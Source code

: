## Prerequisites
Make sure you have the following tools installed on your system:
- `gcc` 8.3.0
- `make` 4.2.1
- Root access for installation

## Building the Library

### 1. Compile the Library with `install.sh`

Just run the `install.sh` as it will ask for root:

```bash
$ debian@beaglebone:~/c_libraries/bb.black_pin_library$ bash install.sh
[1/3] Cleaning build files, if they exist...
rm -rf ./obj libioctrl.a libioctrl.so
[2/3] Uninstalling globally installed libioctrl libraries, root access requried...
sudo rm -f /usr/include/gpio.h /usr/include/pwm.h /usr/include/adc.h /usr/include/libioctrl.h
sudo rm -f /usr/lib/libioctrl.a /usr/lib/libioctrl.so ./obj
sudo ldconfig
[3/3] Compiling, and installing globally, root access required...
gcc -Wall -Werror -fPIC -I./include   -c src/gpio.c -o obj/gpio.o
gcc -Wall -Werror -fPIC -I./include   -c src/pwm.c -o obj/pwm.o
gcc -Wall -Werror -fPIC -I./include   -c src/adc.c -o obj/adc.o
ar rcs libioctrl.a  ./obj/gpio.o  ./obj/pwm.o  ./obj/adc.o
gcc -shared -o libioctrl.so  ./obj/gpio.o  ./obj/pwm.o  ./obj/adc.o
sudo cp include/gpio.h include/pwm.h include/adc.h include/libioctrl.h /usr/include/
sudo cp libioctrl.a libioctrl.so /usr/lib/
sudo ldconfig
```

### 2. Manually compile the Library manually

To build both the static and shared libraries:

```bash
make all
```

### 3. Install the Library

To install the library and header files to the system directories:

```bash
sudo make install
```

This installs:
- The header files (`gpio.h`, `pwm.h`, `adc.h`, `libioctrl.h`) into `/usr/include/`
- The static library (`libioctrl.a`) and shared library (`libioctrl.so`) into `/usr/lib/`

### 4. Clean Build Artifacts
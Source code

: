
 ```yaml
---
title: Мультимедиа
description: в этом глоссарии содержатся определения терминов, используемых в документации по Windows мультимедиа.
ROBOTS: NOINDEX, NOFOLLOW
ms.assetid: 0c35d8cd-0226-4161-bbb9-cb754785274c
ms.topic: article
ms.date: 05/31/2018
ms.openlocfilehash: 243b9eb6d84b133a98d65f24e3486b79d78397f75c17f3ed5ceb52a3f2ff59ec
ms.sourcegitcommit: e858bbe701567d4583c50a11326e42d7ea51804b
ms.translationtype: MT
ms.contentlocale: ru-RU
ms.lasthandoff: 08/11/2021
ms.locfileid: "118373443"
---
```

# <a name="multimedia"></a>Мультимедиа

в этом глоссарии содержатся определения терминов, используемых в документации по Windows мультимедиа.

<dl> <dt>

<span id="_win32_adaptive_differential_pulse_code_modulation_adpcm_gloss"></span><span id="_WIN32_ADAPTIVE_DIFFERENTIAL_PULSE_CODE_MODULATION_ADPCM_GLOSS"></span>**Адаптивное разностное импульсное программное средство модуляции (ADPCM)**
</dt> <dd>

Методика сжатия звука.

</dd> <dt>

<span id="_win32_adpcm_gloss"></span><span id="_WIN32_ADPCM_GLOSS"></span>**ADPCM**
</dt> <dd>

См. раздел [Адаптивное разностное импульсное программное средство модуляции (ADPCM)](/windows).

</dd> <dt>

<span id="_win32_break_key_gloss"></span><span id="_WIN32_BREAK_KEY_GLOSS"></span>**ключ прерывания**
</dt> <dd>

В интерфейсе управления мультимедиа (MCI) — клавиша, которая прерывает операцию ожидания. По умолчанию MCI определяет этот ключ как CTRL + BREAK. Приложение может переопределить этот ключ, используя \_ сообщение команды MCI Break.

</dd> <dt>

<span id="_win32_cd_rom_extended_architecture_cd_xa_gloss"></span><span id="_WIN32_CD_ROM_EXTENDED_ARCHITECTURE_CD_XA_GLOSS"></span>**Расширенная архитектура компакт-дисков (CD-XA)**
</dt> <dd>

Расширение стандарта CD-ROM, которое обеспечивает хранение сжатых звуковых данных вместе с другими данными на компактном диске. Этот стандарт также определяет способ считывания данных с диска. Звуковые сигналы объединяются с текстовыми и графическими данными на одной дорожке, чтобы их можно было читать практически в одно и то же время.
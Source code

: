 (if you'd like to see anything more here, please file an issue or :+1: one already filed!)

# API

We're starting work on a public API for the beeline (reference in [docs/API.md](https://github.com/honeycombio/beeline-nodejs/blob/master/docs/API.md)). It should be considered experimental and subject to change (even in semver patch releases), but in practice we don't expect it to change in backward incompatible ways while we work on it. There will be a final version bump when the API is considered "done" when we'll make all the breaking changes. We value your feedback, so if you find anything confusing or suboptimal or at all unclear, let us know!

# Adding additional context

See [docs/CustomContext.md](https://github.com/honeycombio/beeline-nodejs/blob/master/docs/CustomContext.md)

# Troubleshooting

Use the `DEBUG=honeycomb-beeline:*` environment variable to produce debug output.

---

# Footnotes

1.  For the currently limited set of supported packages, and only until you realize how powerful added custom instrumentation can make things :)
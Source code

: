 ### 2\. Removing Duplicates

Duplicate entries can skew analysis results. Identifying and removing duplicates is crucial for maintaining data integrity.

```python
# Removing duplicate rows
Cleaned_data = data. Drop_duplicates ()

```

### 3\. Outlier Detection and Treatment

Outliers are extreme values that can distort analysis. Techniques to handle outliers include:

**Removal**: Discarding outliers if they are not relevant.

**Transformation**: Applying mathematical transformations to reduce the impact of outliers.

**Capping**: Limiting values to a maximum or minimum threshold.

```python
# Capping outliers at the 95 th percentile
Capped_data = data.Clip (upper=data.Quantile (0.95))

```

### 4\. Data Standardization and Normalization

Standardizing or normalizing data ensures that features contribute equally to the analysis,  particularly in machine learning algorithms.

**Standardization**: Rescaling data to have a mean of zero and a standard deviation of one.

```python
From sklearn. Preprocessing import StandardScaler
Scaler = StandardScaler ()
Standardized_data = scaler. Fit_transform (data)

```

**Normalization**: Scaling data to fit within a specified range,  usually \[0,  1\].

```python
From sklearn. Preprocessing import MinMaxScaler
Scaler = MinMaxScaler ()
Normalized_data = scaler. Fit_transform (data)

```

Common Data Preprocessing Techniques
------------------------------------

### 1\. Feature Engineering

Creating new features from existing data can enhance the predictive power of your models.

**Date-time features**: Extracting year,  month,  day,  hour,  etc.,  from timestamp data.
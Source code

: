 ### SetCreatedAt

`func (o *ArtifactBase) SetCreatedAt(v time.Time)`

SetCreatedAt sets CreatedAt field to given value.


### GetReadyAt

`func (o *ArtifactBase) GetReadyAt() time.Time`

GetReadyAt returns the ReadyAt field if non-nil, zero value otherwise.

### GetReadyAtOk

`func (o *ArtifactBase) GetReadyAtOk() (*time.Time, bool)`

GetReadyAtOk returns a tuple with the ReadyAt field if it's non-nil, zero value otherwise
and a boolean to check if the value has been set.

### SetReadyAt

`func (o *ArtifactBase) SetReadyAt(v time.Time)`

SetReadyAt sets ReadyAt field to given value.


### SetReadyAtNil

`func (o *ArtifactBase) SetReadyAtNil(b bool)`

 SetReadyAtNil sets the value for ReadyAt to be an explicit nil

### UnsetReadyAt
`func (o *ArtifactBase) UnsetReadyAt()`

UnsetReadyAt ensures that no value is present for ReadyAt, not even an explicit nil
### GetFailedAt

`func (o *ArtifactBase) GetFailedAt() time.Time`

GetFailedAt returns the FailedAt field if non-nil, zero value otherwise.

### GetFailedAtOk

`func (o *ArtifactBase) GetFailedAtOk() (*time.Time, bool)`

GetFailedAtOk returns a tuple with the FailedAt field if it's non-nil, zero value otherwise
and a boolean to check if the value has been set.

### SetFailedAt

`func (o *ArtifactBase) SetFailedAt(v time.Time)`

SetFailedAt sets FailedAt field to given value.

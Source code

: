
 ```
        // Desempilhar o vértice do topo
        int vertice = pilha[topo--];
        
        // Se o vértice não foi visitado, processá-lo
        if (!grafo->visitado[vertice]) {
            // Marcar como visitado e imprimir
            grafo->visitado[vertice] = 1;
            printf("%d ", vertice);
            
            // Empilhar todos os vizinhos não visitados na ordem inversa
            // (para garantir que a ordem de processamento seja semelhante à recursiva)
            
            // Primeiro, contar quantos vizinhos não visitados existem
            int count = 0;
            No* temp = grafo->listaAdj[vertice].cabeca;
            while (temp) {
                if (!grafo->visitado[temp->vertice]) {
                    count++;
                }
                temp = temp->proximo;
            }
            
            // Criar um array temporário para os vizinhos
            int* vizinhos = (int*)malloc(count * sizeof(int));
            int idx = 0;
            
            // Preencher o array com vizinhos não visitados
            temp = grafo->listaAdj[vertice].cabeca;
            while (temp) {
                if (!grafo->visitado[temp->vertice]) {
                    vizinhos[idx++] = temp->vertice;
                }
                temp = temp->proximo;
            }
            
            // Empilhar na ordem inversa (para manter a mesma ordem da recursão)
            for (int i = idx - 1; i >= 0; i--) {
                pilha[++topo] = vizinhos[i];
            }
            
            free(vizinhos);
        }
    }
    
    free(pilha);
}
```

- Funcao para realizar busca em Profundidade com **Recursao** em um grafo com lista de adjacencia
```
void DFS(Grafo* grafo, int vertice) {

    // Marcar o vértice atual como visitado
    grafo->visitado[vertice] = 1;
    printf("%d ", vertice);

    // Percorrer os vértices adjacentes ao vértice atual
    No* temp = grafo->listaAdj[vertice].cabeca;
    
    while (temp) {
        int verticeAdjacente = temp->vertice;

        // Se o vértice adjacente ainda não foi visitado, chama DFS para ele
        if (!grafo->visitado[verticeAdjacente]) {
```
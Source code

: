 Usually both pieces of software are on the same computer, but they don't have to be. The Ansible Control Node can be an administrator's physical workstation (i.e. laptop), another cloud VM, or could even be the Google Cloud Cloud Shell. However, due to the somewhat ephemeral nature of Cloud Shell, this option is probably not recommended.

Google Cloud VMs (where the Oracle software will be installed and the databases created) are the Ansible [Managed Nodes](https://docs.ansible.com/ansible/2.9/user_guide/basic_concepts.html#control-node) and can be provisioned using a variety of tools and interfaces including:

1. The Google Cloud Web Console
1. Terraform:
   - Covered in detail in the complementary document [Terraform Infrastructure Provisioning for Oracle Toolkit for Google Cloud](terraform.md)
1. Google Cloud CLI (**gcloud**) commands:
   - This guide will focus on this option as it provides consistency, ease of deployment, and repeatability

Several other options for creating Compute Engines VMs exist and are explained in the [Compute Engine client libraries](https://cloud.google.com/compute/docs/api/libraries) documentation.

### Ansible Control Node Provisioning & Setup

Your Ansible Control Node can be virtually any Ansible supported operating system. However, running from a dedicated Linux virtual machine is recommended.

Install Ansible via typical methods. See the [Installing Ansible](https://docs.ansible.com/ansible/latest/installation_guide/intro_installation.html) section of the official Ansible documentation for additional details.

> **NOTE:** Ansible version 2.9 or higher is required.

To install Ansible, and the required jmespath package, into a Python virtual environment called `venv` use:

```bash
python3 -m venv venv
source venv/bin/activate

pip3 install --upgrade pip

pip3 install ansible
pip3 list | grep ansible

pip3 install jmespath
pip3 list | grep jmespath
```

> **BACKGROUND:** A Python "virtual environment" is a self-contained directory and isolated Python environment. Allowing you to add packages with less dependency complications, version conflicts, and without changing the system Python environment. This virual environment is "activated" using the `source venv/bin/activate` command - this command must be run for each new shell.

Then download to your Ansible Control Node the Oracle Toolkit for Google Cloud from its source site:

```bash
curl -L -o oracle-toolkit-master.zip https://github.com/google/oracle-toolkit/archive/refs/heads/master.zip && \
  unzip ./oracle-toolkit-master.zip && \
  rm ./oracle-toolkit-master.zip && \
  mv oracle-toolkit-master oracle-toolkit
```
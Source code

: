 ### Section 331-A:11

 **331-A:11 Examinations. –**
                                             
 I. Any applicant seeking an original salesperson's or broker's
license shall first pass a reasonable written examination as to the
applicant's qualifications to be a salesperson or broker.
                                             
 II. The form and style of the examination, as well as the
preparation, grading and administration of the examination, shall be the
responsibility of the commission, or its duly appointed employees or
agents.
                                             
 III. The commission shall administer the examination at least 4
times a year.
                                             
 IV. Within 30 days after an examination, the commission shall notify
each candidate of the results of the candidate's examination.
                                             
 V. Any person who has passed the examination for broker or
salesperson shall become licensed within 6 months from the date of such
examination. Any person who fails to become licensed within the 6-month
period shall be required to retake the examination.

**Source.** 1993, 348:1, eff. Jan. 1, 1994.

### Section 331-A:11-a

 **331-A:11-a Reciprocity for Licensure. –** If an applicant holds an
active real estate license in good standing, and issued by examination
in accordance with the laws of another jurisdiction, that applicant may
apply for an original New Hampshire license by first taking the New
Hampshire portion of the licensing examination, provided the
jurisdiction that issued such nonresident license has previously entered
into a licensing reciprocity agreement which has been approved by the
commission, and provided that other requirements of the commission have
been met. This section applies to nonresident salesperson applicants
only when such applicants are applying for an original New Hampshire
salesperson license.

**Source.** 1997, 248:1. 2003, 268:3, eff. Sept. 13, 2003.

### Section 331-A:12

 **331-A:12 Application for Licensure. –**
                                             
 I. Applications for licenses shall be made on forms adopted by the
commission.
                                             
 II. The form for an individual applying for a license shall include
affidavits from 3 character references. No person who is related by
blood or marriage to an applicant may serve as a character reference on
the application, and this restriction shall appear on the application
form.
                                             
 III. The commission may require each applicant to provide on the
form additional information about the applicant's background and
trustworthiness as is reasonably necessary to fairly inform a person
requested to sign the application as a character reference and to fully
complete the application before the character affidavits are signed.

++++++

WHAT THE TASK REQUIRES: Look through the records above and report how many lines hold the word "have", giving only the number.

EXERCISE OUTPUT: 4